Lembro-me bem dos serões lá em casa quando ainda andava de calções. O meu pai tinha uma pequena loja de comércio no rés-do-chão do edifício, o que fazia com que o jantar fosse a única refeição em que estava toda a família. Na altura também se trabalhava à hora do almoço.

O jantar era sagrado. Depois de fechar o estabelecimento e feita a higiene necessária, lá estava a família toda reunida em volta da mesa. A minha avó materna, os meus pais, os meus dois irmãos e eu.

Antes de iniciar o repasto, vinha o agradecimento: "Obrigado Senhor pelo comer que nos deste. Tu, que nos deste o comer sem o merecer, dá-nos também o Céu quando viermos a morrer. Ámen".

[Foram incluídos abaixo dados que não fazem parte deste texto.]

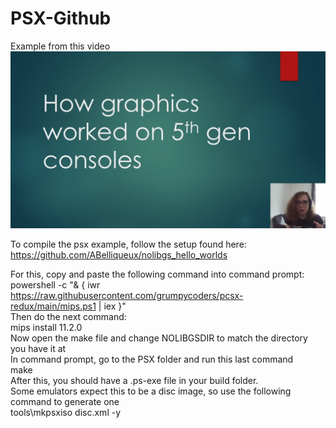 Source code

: # PSX-Github
Example from this video  
[![Video thumbnail](https://github.com/Jade-Marker/PSX-Github/blob/main/thumbnail.png)](https://www.youtube.com/watch?v=q-jyjDSLYOQ)
 
 
To compile the psx example, follow the setup found here: https://github.com/ABelliqueux/nolibgs_hello_worlds  

For this, copy and paste the following command into command prompt:  
powershell -c "& { iwr https://raw.githubusercontent.com/grumpycoders/pcsx-redux/main/mips.ps1 | iex }"  
Then do the next command:  
mips install 11.2.0  
Now open the make file and change NOLIBGSDIR to match the directory you have it at  
In command prompt, go to the PSX folder and run this last command  
make  
After this, you should have a .ps-exe file in your build folder.   
Some emulators expect this to be a disc image, so use the following command to generate one  
tools\mkpsxiso disc.xml -y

Acabada a refeição, lavada a louça e arrumada a cozinha, juntávamo-nos na saleta e aí era feita a catarse do dia. As alegrias e preocupações eram partilhadas. O meu pai, bem acolitado pela minha mãe, aconselhava e fazia-nos ver que a vida não estava fácil. Quando lhe pedíamos algo, fora do orçamento da família lá vinha com a velha máxima: "Vocês pensam que isto é uma vaca, que é só apertar a teta e sai leite".

Depois ouvia-se um pouco de rádio. Lembro-me particularmente das transmissões de hóquei em patins do Torneio de Montreux, em que eu ficava a ouvir, com o meu pai, iluminados apenas com a luz emitida pelo aparelho.

Depois... cama que se faz tarde que amanhã há escola.